Ya don Diego era muy otro; la lumbre de su entendimiento, que estaba antes apagada, lucía ya clara. Dejó a sus mujeres, locas pelanduscas de rompe y rasga, y abandonó también para siempre a su camarilla de amigos de vino, guitarra y juerga. Cansóse del mal y buscó el bien. Se puso con empeño a fomentar sus propiedades, a atender sus bienes, y con aquella vida de respeto a los demás y a sí propio halló contento, hacienda y honra. Encontró un gusto nuevo en el trabajo. Multiplicó sus caudales a la vez que se limpió el alma de vicios. Iba don Diego Suárez de Peredo de bien en mejor, perfumándose muy aprisa. No tenía sino prósperos sucesos y vivía con felicidad. Pero no apartaba el pensamiento del adagio que le dijera su padre un día; quería a todo trance hacer la casa de azulejos para dar buen testimonio de su arrepentimiento.
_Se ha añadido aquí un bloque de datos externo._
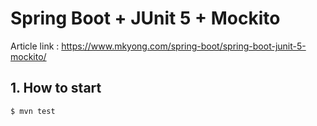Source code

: # Spring Boot + JUnit 5 + Mockito

Article link : https://www.mkyong.com/spring-boot/spring-boot-junit-5-mockito/

## 1. How to start
```
$ mvn test
```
Se entendió don Diego con un hábil maestro de obras, el de más fama en México, para que le labrase la casa-palacio que quería levantar en el mejor solar de la ciudad. Ese maestro fue un ascendiente suyo, fray Diego Suárez de Peredo, religioso del convento de Zacatecas. Pero después pensó que era preferible reedificar la vieja casa, que se levantó en el siglo XVI, sita en la esquina de San Francisco y callejón de la Condesa, que así se llamaba por una de sus ascendientes, casa que adquirió su familia desde el año de 1590, y en donde había nacido y en donde su padre le dijo aquel antiguo dicho español que lo puso en camino de perfección.
Con ese fraile, su pariente, gran artista, discutió largamente los preciosos diseños que le hizo; les aumentaba, les quitaba, hasta que al fin quedaron al gusto suyo, arreglados a las grandes necesidades de su magnificencia; pero su padre había muerto tiempo hacía, sin haber visto el esplendor de esa morada que quedó revestida de maravillosos azulejos.
Al darle fin don Diego, al ponerle con sus mismas manos la última piedra y al alhajarla con gran atuendo, con soberbia y refinada magnificencia, se le llenó al alma de gozoso y delicioso placer que lo inundaba de bienestar, pues sentía al lado suyo la invisible presencia de su padre anciano, con una amplia sonrisa de satisfacción, de inefable bondad.
El palacio, de elegante traza, que levantó el arrepentido conde del Valle de Orizaba es el edificio que se llama Casa de los Azulejos -esquina de la avenida Madero con la 2ª. De la Condesa- que lo recubren todo blancos y azules, con su tantico de amarillo, imitando ricos tapices orientales prendidos a sus muros, por los que corre y se quiebra la luz en mil reflejos, dándole siempre plenitud de vida luminosa.